The required output is a copy of each line in the material below that includes "unchecked".

────

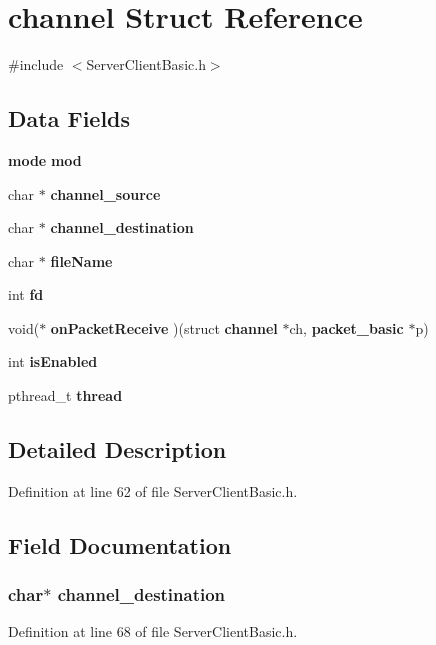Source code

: \section{channel Struct Reference}
\label{structchannel}


{\ttfamily \#include $<$Server\+Client\+Basic.\+h$>$}

\subsection*{Data Fields}
\begin{DoxyCompactItemize}
\item 
{\bf mode} {\bf mod}
\item 
char $\ast$ {\bf channel\+\_\+source}
\item 
char $\ast$ {\bf channel\+\_\+destination}
\item 
char $\ast$ {\bf file\+Name}
\item 
int {\bf fd}
\item 
void($\ast$ {\bf on\+Packet\+Receive} )(struct {\bf channel} $\ast$ch, {\bf packet\+\_\+basic} $\ast$p)
\item 
int {\bf is\+Enabled}
\item 
pthread\+\_\+t {\bf thread}
\end{DoxyCompactItemize}


\subsection{Detailed Description}


Definition at line 62 of file Server\+Client\+Basic.\+h.



\subsection{Field Documentation}
\subsubsection[{channel\+\_\+destination}]{\setlength{\rightskip}{0pt plus 5cm}char$\ast$ channel\+\_\+destination}\label{structchannel_a459138b7f05f5d080fa284cea148e1ea}


Definition at line 68 of file Server\+Client\+Basic.\+h.

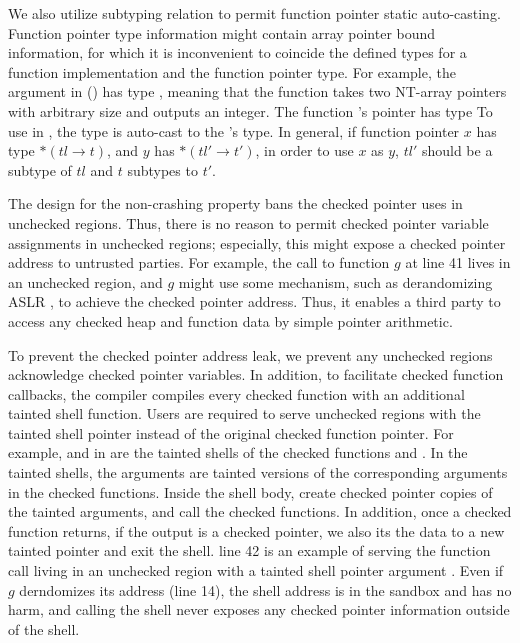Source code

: We also utilize \systemname subtyping relation to permit function pointer static auto-casting.
Function pointer type information might contain array pointer bound information,
for which it is inconvenient to coincide the defined types for a function implementation and the function pointer type. 
For example, the  argument in  ()
has type ,
meaning that the function takes two NT-array pointers with arbitrary size and outputs an integer.
The function 's pointer has type 
To use  in , the type is auto-cast to the 's type.
In general, if function pointer $x$ has type $* (tl \to t)$, and  $y$ has $* (tl' \to t')$,
in order to use $x$ as $y$, $tl'$ should be a subtype of $tl$ and $t$ subtypes to $t'$.

The design for the non-crashing property bans the checked pointer uses in unchecked regions.
Thus, there is no reason to permit checked pointer variable assignments in unchecked regions;
especially, this might expose a checked pointer address to untrusted parties.
For example, the call to function $g$ at  line 41 lives in an unchecked region,
and $g$ might use some mechanism, such as derandomizing ASLR \cite{shacham-aslr},
to achieve the checked pointer address.
Thus, it enables a third party to access any checked heap and function data by simple pointer arithmetic.

To prevent the checked pointer address leak,
we prevent any unchecked regions acknowledge checked pointer variables.
In addition, to facilitate checked function callbacks, 
the \systemname compiler compiles every checked function
with an additional tainted shell function.
Users are required to serve unchecked regions with the tainted shell pointer instead of the original checked function pointer.
For example,  and  in  
are the tainted shells of the checked functions  and .
In the tainted shells, the arguments are tainted versions of the corresponding arguments in the checked functions.
Inside the shell body, create checked pointer copies of the tainted arguments, and call the checked functions.
In addition, once a checked function returns,
if the output is a checked pointer, we also its the data to a new tainted pointer and exit the shell.
 line 42 is an example of serving the function call living in an unchecked region
with a tainted shell pointer argument .
Even if $g$ derndomizes its address (line 14), the shell address is in the sandbox and has no harm,
and calling the shell never exposes any checked pointer information outside of the shell.

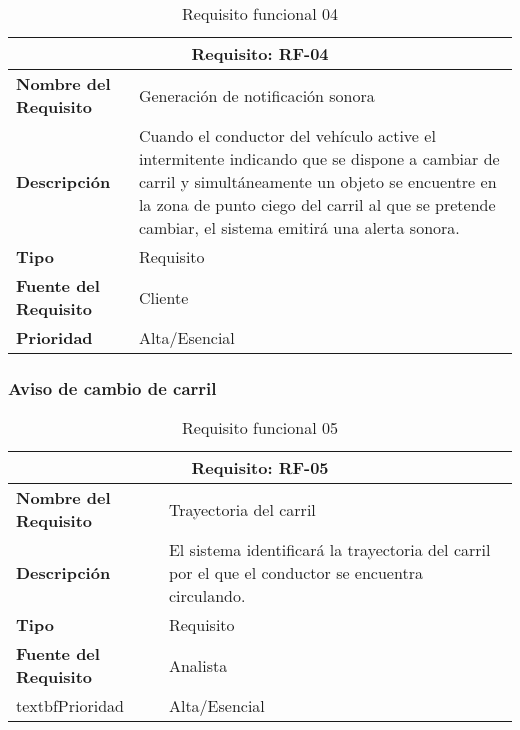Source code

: \begin{table}[H]
\begin{center}
\begin{tabular}{p{} p{7cm}}
\multicolumn{2}{c}{\textbf{Requisito: RF-04} } \\
\hline \hline
\textbf{Nombre del Requisito} & Generación de notificación sonora \\
\hline
\textbf{Descripción} &  Cuando el conductor del vehículo active el intermitente indicando que se dispone a cambiar de carril y simultáneamente un objeto se encuentre en la zona de punto ciego del carril al que se pretende cambiar, el sistema emitirá una alerta sonora. \\
\hline
\textbf{Tipo} & Requisito  \\
\hline
\textbf{Fuente del Requisito} & Cliente  \\
\hline
\textbf{Prioridad} & Alta/Esencial  \\ \hline
\end{tabular}
\caption{Requisito funcional 04}
\label{tab:RF-04}
\end{center}
\end{table}


\subsubsection{Aviso de cambio de carril}

\begin{table}[H]
\begin{center}
\begin{tabular}{p{} p{7cm}}
\multicolumn{2}{c}{\textbf{Requisito: RF-05} } \\
\hline \hline
\textbf{Nombre del Requisito} & Trayectoria del carril\\
\hline
\textbf{Descripción} & El sistema identificará la trayectoria del carril por el que el conductor se encuentra circulando. \\
\hline
\textbf{Tipo} & Requisito  \\
\hline
\textbf{Fuente del Requisito} & Analista \\
\hline
textbf{Prioridad} & Alta/Esencial  \\ \hline
\end{tabular}
\caption{Requisito funcional 05}
\label{tab:RF-05}
\end{center}
\end{table}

────

§ ANSWER
The design for the non-crashing property bans the checked pointer uses in unchecked regions.
Thus, there is no reason to permit checked pointer variable assignments in unchecked regions;
For example, the call to function $g$ at  line 41 lives in an unchecked region,
we prevent any unchecked regions acknowledge checked pointer variables.
Users are required to serve unchecked regions with the tainted shell pointer instead of the original checked function pointer.
 line 42 is an example of serving the function call living in an unchecked region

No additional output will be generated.